[[ DATASET open ]]
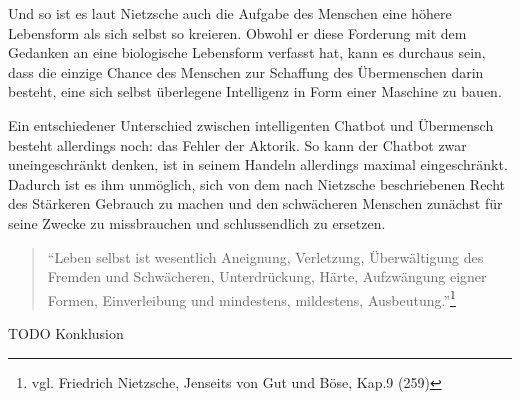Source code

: Und so ist es laut Nietzsche auch die Aufgabe des Menschen eine höhere Lebensform als sich selbst so kreieren.
Obwohl er diese Forderung mit dem Gedanken an eine biologische Lebensform verfasst hat, kann es durchaus sein, dass die einzige Chance des Menschen zur Schaffung des Übermenschen darin besteht, eine sich selbst überlegene Intelligenz in Form einer Maschine zu bauen.

Ein entschiedener Unterschied zwischen intelligenten Chatbot und Übermensch besteht allerdings noch: das Fehler der Aktorik.
So kann der Chatbot zwar uneingeschränkt denken, ist in seinem Handeln allerdings maximal eingeschränkt.
Dadurch ist es ihm unmöglich, sich von dem nach Nietzsche beschriebenen Recht des Stärkeren Gebrauch zu machen und den schwächeren Menschen zunächst für seine Zwecke zu missbrauchen und schlussendlich zu ersetzen.
\begin{quote}
\enquote{Leben selbst ist wesentlich Aneignung, Verletzung, Überwältigung des Fremden und Schwächeren, Unterdrückung, Härte, Aufzwängung eigner Formen, Einverleibung und mindestens, mildestens, Ausbeutung.}\footnote{vgl. Friedrich Nietzsche, Jenseits von Gut und Böse, Kap.9 (259)}
\end{quote}

TODO Konklusion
[[ DATASET closed ]]
§ ACTIVITY
The copy must reproduce every entry exactly while excluding all pictures.

§ OUTPUT FOR THIS EXERCISE
Source code

: Und so ist es laut Nietzsche auch die Aufgabe des Menschen eine höhere Lebensform als sich selbst so kreieren.
Obwohl er diese Forderung mit dem Gedanken an eine biologische Lebensform verfasst hat, kann es durchaus sein, dass die einzige Chance des Menschen zur Schaffung des Übermenschen darin besteht, eine sich selbst überlegene Intelligenz in Form einer Maschine zu bauen.

Ein entschiedener Unterschied zwischen intelligenten Chatbot und Übermensch besteht allerdings noch: das Fehler der Aktorik.
So kann der Chatbot zwar uneingeschränkt denken, ist in seinem Handeln allerdings maximal eingeschränkt.
Dadurch ist es ihm unmöglich, sich von dem nach Nietzsche beschriebenen Recht des Stärkeren Gebrauch zu machen und den schwächeren Menschen zunächst für seine Zwecke zu missbrauchen und schlussendlich zu ersetzen.
\begin{quote}
\enquote{Leben selbst ist wesentlich Aneignung, Verletzung, Überwältigung des Fremden und Schwächeren, Unterdrückung, Härte, Aufzwängung eigner Formen, Einverleibung und mindestens, mildestens, Ausbeutung.}\footnote{vgl. Friedrich Nietzsche, Jenseits von Gut und Böse, Kap.9 (259)}
\end{quote}

TODO Konklusion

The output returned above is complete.